TO DO:
Output the records again verbatim.

GIVEN INFORMATION: Begin

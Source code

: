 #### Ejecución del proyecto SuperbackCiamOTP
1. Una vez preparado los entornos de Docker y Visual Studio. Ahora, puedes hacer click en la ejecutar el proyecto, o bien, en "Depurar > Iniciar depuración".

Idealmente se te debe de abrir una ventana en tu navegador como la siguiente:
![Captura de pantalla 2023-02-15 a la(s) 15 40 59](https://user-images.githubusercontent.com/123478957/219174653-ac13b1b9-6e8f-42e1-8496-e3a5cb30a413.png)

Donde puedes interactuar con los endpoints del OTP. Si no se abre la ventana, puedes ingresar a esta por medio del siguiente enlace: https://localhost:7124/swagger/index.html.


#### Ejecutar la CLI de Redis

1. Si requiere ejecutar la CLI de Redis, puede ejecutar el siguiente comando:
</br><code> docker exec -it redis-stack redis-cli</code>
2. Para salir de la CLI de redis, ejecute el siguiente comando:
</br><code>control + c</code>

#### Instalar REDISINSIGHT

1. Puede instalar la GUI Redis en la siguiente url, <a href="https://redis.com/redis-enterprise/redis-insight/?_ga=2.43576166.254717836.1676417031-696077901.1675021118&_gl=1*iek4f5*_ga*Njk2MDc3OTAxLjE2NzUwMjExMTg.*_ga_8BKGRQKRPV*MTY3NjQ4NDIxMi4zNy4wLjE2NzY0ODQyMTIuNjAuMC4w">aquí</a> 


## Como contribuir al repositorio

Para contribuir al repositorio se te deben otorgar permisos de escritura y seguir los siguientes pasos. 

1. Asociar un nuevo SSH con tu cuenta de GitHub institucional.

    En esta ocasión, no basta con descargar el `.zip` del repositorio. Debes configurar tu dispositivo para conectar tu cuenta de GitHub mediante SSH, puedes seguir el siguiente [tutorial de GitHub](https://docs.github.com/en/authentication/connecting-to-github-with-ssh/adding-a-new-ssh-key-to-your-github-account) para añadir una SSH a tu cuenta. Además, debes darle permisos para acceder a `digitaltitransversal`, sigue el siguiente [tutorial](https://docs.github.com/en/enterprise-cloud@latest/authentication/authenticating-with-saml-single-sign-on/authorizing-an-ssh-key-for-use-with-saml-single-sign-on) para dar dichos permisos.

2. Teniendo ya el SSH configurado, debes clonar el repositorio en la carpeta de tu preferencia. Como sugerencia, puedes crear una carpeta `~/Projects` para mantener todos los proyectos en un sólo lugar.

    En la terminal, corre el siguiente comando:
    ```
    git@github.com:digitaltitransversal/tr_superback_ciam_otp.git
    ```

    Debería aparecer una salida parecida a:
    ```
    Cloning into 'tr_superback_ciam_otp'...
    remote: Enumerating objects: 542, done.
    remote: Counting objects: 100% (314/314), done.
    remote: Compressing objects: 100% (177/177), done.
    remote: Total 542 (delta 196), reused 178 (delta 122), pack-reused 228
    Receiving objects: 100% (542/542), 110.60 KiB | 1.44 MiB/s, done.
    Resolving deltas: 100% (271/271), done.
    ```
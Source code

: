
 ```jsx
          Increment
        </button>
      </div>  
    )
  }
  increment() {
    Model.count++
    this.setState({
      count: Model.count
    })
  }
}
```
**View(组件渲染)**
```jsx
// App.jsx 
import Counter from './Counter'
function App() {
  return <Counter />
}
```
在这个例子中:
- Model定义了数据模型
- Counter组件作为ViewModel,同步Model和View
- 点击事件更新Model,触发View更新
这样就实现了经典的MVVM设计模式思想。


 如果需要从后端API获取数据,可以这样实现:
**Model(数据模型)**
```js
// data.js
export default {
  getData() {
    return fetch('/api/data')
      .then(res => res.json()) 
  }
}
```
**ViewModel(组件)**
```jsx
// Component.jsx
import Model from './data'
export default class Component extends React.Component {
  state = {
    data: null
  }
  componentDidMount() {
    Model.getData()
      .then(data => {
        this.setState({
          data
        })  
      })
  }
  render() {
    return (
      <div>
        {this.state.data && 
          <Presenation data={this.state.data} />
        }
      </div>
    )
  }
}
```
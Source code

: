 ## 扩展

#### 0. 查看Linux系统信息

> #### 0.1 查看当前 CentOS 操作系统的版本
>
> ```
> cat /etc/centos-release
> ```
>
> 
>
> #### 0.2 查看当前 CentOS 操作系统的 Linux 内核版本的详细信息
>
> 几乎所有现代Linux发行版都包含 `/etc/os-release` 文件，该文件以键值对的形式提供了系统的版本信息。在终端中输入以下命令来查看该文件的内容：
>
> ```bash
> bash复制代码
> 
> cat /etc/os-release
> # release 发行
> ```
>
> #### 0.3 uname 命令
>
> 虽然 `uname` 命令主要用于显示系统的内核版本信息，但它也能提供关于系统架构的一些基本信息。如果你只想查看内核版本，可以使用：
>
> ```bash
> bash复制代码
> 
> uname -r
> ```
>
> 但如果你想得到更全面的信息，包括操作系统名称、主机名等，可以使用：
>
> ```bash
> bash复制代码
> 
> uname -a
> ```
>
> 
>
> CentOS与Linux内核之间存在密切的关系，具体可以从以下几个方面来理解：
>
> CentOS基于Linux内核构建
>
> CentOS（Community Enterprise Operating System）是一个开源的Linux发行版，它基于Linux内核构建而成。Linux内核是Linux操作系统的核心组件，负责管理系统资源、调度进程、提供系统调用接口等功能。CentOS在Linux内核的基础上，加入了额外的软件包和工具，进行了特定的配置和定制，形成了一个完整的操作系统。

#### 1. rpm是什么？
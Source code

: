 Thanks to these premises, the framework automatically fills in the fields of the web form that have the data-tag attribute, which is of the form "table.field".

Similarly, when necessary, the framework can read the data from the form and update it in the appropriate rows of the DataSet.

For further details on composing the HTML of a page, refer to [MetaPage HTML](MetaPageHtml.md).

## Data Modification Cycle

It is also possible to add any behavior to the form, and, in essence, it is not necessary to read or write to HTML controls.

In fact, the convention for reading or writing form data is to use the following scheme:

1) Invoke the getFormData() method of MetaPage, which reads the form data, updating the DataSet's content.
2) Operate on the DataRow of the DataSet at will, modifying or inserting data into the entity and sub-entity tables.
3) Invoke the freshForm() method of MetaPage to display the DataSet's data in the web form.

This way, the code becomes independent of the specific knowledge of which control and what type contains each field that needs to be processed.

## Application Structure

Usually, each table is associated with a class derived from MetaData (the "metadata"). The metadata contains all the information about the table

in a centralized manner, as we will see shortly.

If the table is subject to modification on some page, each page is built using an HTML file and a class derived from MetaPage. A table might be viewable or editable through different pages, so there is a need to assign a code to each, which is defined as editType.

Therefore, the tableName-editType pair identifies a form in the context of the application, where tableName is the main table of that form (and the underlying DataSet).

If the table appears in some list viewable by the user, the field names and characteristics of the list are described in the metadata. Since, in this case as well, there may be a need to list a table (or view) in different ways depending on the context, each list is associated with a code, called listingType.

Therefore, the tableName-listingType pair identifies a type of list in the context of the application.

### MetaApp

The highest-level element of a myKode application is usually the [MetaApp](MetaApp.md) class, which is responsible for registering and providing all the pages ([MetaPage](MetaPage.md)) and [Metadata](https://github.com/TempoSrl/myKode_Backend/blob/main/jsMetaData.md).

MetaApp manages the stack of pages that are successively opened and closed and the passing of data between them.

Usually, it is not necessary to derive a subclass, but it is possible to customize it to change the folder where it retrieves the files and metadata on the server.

GIVEN INFORMATION: End

ANSWER TO THIS EXERCISE:
Source code

: #### Ejecución del proyecto SuperbackCiamOTP
1. Una vez preparado los entornos de Docker y Visual Studio. Ahora, puedes hacer click en la ejecutar el proyecto, o bien, en "Depurar > Iniciar depuración".

Idealmente se te debe de abrir una ventana en tu navegador como la siguiente:
![Captura de pantalla 2023-02-15 a la(s) 15 40 59](https://user-images.githubusercontent.com/123478957/219174653-ac13b1b9-6e8f-42e1-8496-e3a5cb30a413.png)

Donde puedes interactuar con los endpoints del OTP. Si no se abre la ventana, puedes ingresar a esta por medio del siguiente enlace: https://localhost:7124/swagger/index.html.


#### Ejecutar la CLI de Redis

1. Si requiere ejecutar la CLI de Redis, puede ejecutar el siguiente comando:
</br><code> docker exec -it redis-stack redis-cli</code>
2. Para salir de la CLI de redis, ejecute el siguiente comando:
</br><code>control + c</code>

#### Instalar REDISINSIGHT

1. Puede instalar la GUI Redis en la siguiente url, <a href="https://redis.com/redis-enterprise/redis-insight/?_ga=2.43576166.254717836.1676417031-696077901.1675021118&_gl=1*iek4f5*_ga*Njk2MDc3OTAxLjE2NzUwMjExMTg.*_ga_8BKGRQKRPV*MTY3NjQ4NDIxMi4zNy4wLjE2NzY0ODQyMTIuNjAuMC4w">aquí</a> 


## Como contribuir al repositorio

Para contribuir al repositorio se te deben otorgar permisos de escritura y seguir los siguientes pasos. 

1. Asociar un nuevo SSH con tu cuenta de GitHub institucional.

    En esta ocasión, no basta con descargar el `.zip` del repositorio. Debes configurar tu dispositivo para conectar tu cuenta de GitHub mediante SSH, puedes seguir el siguiente [tutorial de GitHub](https://docs.github.com/en/authentication/connecting-to-github-with-ssh/adding-a-new-ssh-key-to-your-github-account) para añadir una SSH a tu cuenta. Además, debes darle permisos para acceder a `digitaltitransversal`, sigue el siguiente [tutorial](https://docs.github.com/en/enterprise-cloud@latest/authentication/authenticating-with-saml-single-sign-on/authorizing-an-ssh-key-for-use-with-saml-single-sign-on) para dar dichos permisos.

2. Teniendo ya el SSH configurado, debes clonar el repositorio en la carpeta de tu preferencia. Como sugerencia, puedes crear una carpeta `~/Projects` para mantener todos los proyectos en un sólo lugar.

    En la terminal, corre el siguiente comando:
    ```
    git@github.com:digitaltitransversal/tr_superback_ciam_otp.git
    ```

    Debería aparecer una salida parecida a:
    ```
    Cloning into 'tr_superback_ciam_otp'...
    remote: Enumerating objects: 542, done.
    remote: Counting objects: 100% (314/314), done.
    remote: Compressing objects: 100% (177/177), done.
    remote: Total 542 (delta 196), reused 178 (delta 122), pack-reused 228
    Receiving objects: 100% (542/542), 110.60 KiB | 1.44 MiB/s, done.
    Resolving deltas: 100% (271/271), done.
    ```
Source code

:
 ```jsx
          Increment
        </button>
      </div>  
    )
  }
  increment() {
    Model.count++
    this.setState({
      count: Model.count
    })
  }
}
```
**View(组件渲染)**
```jsx
// App.jsx 
import Counter from './Counter'
function App() {
  return <Counter />
}
```
在这个例子中:
- Model定义了数据模型
- Counter组件作为ViewModel,同步Model和View
- 点击事件更新Model,触发View更新
这样就实现了经典的MVVM设计模式思想。


 如果需要从后端API获取数据,可以这样实现:
**Model(数据模型)**
```js
// data.js
export default {
  getData() {
    return fetch('/api/data')
      .then(res => res.json()) 
  }
}
```
**ViewModel(组件)**
```jsx
// Component.jsx
import Model from './data'
export default class Component extends React.Component {
  state = {
    data: null
  }
  componentDidMount() {
    Model.getData()
      .then(data => {
        this.setState({
          data
        })  
      })
  }
  render() {
    return (
      <div>
        {this.state.data && 
          <Presenation data={this.state.data} />
        }
      </div>
    )
  }
}
```
Source code

: ## 扩展

#### 0. 查看Linux系统信息

> #### 0.1 查看当前 CentOS 操作系统的版本
>
> ```
> cat /etc/centos-release
> ```
>
> 
>
> #### 0.2 查看当前 CentOS 操作系统的 Linux 内核版本的详细信息
>
> 几乎所有现代Linux发行版都包含 `/etc/os-release` 文件，该文件以键值对的形式提供了系统的版本信息。在终端中输入以下命令来查看该文件的内容：
>
> ```bash
> bash复制代码
> 
> cat /etc/os-release
> # release 发行
> ```
>
> #### 0.3 uname 命令
>
> 虽然 `uname` 命令主要用于显示系统的内核版本信息，但它也能提供关于系统架构的一些基本信息。如果你只想查看内核版本，可以使用：
>
> ```bash
> bash复制代码
> 
> uname -r
> ```
>
> 但如果你想得到更全面的信息，包括操作系统名称、主机名等，可以使用：
>
> ```bash
> bash复制代码
> 
> uname -a
> ```
>
> 
>
> CentOS与Linux内核之间存在密切的关系，具体可以从以下几个方面来理解：
>
> CentOS基于Linux内核构建
>
> CentOS（Community Enterprise Operating System）是一个开源的Linux发行版，它基于Linux内核构建而成。Linux内核是Linux操作系统的核心组件，负责管理系统资源、调度进程、提供系统调用接口等功能。CentOS在Linux内核的基础上，加入了额外的软件包和工具，进行了特定的配置和定制，形成了一个完整的操作系统。

#### 1. rpm是什么？
Source code

: Thanks to these premises, the framework automatically fills in the fields of the web form that have the data-tag attribute, which is of the form "table.field".

Similarly, when necessary, the framework can read the data from the form and update it in the appropriate rows of the DataSet.

For further details on composing the HTML of a page, refer to [MetaPage HTML](MetaPageHtml.md).

## Data Modification Cycle

It is also possible to add any behavior to the form, and, in essence, it is not necessary to read or write to HTML controls.

In fact, the convention for reading or writing form data is to use the following scheme:

1) Invoke the getFormData() method of MetaPage, which reads the form data, updating the DataSet's content.
2) Operate on the DataRow of the DataSet at will, modifying or inserting data into the entity and sub-entity tables.
3) Invoke the freshForm() method of MetaPage to display the DataSet's data in the web form.

This way, the code becomes independent of the specific knowledge of which control and what type contains each field that needs to be processed.

## Application Structure

Usually, each table is associated with a class derived from MetaData (the "metadata"). The metadata contains all the information about the table

in a centralized manner, as we will see shortly.

If the table is subject to modification on some page, each page is built using an HTML file and a class derived from MetaPage. A table might be viewable or editable through different pages, so there is a need to assign a code to each, which is defined as editType.

Therefore, the tableName-editType pair identifies a form in the context of the application, where tableName is the main table of that form (and the underlying DataSet).

If the table appears in some list viewable by the user, the field names and characteristics of the list are described in the metadata. Since, in this case as well, there may be a need to list a table (or view) in different ways depending on the context, each list is associated with a code, called listingType.

Therefore, the tableName-listingType pair identifies a type of list in the context of the application.

### MetaApp

The highest-level element of a myKode application is usually the [MetaApp](MetaApp.md) class, which is responsible for registering and providing all the pages ([MetaPage](MetaPage.md)) and [Metadata](https://github.com/TempoSrl/myKode_Backend/blob/main/jsMetaData.md).

MetaApp manages the stack of pages that are successively opened and closed and the passing of data between them.

Usually, it is not necessary to derive a subclass, but it is possible to customize it to change the folder where it retrieves the files and metadata on the server.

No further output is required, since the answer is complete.